The use of orthology predictions for functional annotation permits a higher precision than traditional homology searches (i.e. BLAST searches), as it avoids transferring annotations from close paralogs (duplicate genes with a higher chance of being involved in functional divergence).
Benchmarks comparing different eggNOG-mapper options against BLAST and InterProScan are available here (https://github.com/eggnogdb/emapper-benchmark/blob/master/benchmark_analysis.ipynb)
This tool significantly improves annotation accuracy compared to traditional homology-based tools like BLAST, making it a preferred solution for researchers working on novel genomes, transcriptomes, or metagenomic datasets.

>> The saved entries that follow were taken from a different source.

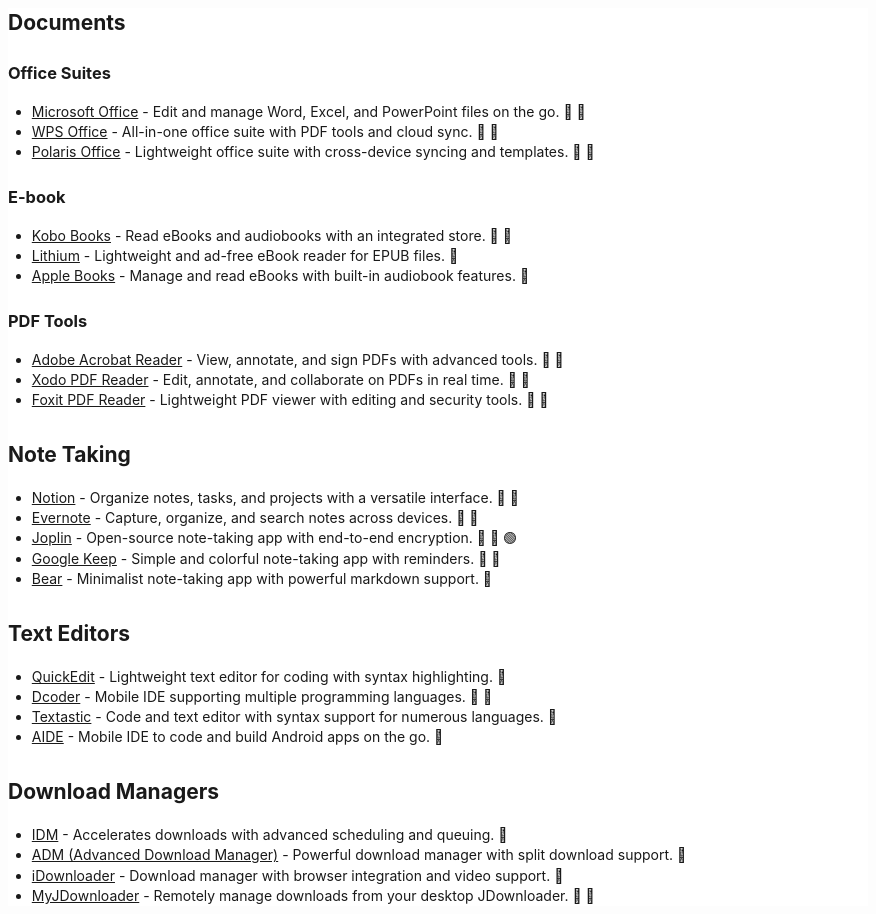 ## Documents

### Office Suites

- [Microsoft Office](https://www.microsoft.com/microsoft-365/mobile) - Edit and manage Word, Excel, and PowerPoint files on the go. 🤖 🍎  
- [WPS Office](https://www.wps.com) - All-in-one office suite with PDF tools and cloud sync. 🤖 🍎  
- [Polaris Office](https://www.polarisoffice.com) - Lightweight office suite with cross-device syncing and templates. 🤖 🍎  

### E-book

- [Kobo Books](https://www.kobo.com) - Read eBooks and audiobooks with an integrated store. 🤖 🍎  
- [Lithium](https://play.google.com/store/apps/details?id=com.faultexception.reader) - Lightweight and ad-free eBook reader for EPUB files. 🤖  
- [Apple Books](https://www.apple.com/apple-books) - Manage and read eBooks with built-in audiobook features. 🍎  

### PDF Tools

- [Adobe Acrobat Reader](https://www.adobe.com/acrobat/mobile-app.html) - View, annotate, and sign PDFs with advanced tools. 🤖 🍎  
- [Xodo PDF Reader](https://www.xodo.com) - Edit, annotate, and collaborate on PDFs in real time. 🤖 🍎  
- [Foxit PDF Reader](https://www.foxit.com/pdf-reader-mobile) - Lightweight PDF viewer with editing and security tools. 🤖 🍎  

## Note Taking

- [Notion](https://www.notion.so) - Organize notes, tasks, and projects with a versatile interface. 🤖 🍎  
- [Evernote](https://evernote.com) - Capture, organize, and search notes across devices. 🤖 🍎  
- [Joplin](https://joplinapp.org) - Open-source note-taking app with end-to-end encryption. 🤖 🍎 🟢  
- [Google Keep](https://keep.google.com) - Simple and colorful note-taking app with reminders. 🤖 🍎  
- [Bear](https://bear.app) - Minimalist note-taking app with powerful markdown support. 🍎  

## Text Editors

- [QuickEdit](https://play.google.com/store/apps/details?id=com.rhmsoft.edit) - Lightweight text editor for coding with syntax highlighting. 🤖  
- [Dcoder](https://dcoder.tech) - Mobile IDE supporting multiple programming languages. 🤖 🍎  
- [Textastic](https://textasticapp.com) - Code and text editor with syntax support for numerous languages. 🍎  
- [AIDE](https://play.google.com/store/apps/details?id=com.aide.ui) - Mobile IDE to code and build Android apps on the go. 🤖  

## Download Managers

- [IDM](https://play.google.com/store/apps/details?id=com.downloadmanager.app&hl=en) - Accelerates downloads with advanced scheduling and queuing. 🤖  
- [ADM (Advanced Download Manager)](https://play.google.com/store/apps/details?id=com.dv.adm) - Powerful download manager with split download support. 🤖  
- [iDownloader](https://apps.apple.com/us/app/idownloader-pro/id657087236) - Download manager with browser integration and video support. 🍎  
- [MyJDownloader](https://my.jdownloader.org) - Remotely manage downloads from your desktop JDownloader. 🤖 🍎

EggNOG-mapper has been wrapped into a Constellab Task, enabling easy integration into bioinformatics workflows with reproducibility and scalability.
🧰 Prerequisites
- Access to Constellab and a valid Digital Lab environment
- Installed bricks:
gws_microbial_genomics version ≥ 0.1.1 - Input files:
A FASTA file of proteins or nucleotide sequences (CDS/genome/metagenome/proteins)
🧪 Use Case Steps
I. Functional Annotation with EggNOG
- Import your FASTA file into Constellab.
- Start by calling the
eggNOG DB download task to build eggnog database and then link your FASTA file to "eggNOG Mapper"
- Configure Parameters:
itype: Choose your sequence type (proteins, CDS, genome, or metagenome).
cpus: Number of CPU threads to allocate (default: 25).
- Run the Task: The task automatically:
Checks and downloads required EggNOG databases.
Runs
emapper.py using DIAMOND for alignment.
Extracts and cleans the final annotation file.

Output
The task produces a clean, standardized annotation.tsv file containing:
- Ortholog assignments
- Functional categories (COG, GO, KEGG, etc.)
- Predicted functions and pathway mappings for each input sequence
This table can then be used for downstream tasks such as enrichment analysis or KEGG pathway visualization.